WHAT THE EXERCISE ASKS: The stretch wanted below opens at the line containing "# For Contributors" and closes at the line containing "an arduino nano". Please return it exactly, with no other lines.

Dataset records
[Start of section]

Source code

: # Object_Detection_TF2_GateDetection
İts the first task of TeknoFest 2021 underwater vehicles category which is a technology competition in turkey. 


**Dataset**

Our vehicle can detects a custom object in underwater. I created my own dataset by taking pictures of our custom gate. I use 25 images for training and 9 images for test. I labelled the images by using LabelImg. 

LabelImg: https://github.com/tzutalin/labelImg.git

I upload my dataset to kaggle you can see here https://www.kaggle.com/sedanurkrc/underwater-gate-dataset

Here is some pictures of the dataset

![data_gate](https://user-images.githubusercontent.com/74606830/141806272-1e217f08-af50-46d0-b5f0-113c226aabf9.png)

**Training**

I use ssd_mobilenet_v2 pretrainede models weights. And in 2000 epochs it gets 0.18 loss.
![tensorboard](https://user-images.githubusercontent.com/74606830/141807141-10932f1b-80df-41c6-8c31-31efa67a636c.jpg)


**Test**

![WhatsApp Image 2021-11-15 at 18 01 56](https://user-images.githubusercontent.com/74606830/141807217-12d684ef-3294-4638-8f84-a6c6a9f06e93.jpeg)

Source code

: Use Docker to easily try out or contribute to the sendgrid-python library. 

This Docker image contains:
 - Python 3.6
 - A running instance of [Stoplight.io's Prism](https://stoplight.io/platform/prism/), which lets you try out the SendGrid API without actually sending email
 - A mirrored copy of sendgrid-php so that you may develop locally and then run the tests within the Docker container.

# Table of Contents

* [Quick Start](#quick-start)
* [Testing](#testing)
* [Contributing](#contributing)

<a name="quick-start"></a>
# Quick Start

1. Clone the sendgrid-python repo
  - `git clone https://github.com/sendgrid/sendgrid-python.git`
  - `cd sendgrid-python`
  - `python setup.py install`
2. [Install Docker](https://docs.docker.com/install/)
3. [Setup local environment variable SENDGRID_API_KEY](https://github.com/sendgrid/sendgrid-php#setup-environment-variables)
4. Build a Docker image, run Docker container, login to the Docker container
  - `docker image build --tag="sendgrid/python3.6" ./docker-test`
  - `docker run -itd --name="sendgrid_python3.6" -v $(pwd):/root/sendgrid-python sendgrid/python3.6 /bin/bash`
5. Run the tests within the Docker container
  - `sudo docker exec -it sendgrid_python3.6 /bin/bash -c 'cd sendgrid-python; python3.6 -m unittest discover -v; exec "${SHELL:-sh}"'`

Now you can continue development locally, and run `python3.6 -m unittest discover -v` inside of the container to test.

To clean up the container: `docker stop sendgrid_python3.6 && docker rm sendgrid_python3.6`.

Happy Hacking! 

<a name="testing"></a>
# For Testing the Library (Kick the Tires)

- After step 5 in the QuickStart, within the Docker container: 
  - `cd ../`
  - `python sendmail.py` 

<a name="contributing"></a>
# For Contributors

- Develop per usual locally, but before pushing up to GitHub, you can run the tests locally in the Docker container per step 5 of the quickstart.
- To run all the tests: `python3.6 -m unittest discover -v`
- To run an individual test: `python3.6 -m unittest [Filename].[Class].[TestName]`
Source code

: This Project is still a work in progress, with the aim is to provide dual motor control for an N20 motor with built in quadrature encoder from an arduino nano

[End of section]
[Start of section]

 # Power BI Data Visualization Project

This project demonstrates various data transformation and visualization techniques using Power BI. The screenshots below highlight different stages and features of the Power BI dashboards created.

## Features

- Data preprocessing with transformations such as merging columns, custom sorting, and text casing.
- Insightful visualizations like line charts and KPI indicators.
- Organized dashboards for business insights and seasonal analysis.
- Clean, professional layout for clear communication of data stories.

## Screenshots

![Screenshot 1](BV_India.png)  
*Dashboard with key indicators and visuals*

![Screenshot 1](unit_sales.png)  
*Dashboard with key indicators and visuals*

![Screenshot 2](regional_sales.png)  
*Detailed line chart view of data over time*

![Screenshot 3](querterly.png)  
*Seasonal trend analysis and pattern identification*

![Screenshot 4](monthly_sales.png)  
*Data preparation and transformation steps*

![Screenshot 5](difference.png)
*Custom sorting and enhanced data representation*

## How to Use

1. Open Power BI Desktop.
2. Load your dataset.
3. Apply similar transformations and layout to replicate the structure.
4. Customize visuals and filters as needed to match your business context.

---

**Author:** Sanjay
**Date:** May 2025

[End of section]
[Start of section]

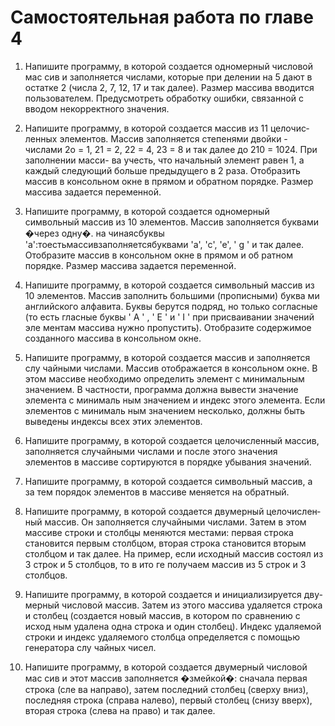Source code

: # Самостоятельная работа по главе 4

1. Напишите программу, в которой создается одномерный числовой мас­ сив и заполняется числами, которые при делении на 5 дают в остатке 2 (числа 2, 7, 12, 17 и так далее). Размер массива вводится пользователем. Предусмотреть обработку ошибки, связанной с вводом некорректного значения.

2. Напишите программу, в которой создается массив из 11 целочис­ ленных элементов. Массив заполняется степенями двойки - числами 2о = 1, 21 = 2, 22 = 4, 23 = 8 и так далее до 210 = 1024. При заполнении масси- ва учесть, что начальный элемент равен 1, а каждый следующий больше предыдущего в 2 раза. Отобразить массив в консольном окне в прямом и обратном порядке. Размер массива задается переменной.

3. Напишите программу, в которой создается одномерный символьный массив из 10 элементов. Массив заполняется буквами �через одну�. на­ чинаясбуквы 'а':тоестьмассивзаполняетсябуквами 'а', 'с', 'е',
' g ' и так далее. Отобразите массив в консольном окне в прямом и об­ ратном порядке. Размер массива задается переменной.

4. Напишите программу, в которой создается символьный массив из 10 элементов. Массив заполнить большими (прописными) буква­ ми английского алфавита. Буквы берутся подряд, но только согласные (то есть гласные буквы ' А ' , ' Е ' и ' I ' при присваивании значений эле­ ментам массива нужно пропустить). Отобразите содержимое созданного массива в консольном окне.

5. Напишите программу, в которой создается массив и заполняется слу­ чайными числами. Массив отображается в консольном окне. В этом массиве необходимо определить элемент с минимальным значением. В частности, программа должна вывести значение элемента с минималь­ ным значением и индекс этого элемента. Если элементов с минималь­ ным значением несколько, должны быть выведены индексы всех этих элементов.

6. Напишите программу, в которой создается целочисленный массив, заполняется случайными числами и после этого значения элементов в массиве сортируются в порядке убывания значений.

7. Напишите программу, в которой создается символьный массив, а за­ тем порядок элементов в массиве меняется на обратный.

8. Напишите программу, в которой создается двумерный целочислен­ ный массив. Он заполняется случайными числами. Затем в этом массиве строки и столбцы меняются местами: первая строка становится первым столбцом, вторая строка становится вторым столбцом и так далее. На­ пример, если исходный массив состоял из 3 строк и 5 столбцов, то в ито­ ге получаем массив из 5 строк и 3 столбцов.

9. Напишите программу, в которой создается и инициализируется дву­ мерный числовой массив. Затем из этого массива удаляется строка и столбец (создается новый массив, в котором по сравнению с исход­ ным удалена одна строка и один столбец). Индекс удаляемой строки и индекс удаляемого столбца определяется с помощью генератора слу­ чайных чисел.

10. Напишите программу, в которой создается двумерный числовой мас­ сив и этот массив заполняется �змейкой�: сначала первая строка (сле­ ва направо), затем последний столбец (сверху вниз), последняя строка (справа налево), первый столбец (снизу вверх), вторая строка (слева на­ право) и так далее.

[End of section]

RESPONSE TO THIS EXERCISE:
# For Contributors

- Develop per usual locally, but before pushing up to GitHub, you can run the tests locally in the Docker container per step 5 of the quickstart.
- To run all the tests: `python3.6 -m unittest discover -v`
- To run an individual test: `python3.6 -m unittest [Filename].[Class].[TestName]`
Source code

: This Project is still a work in progress, with the aim is to provide dual motor control for an N20 motor with built in quadrature encoder from an arduino nano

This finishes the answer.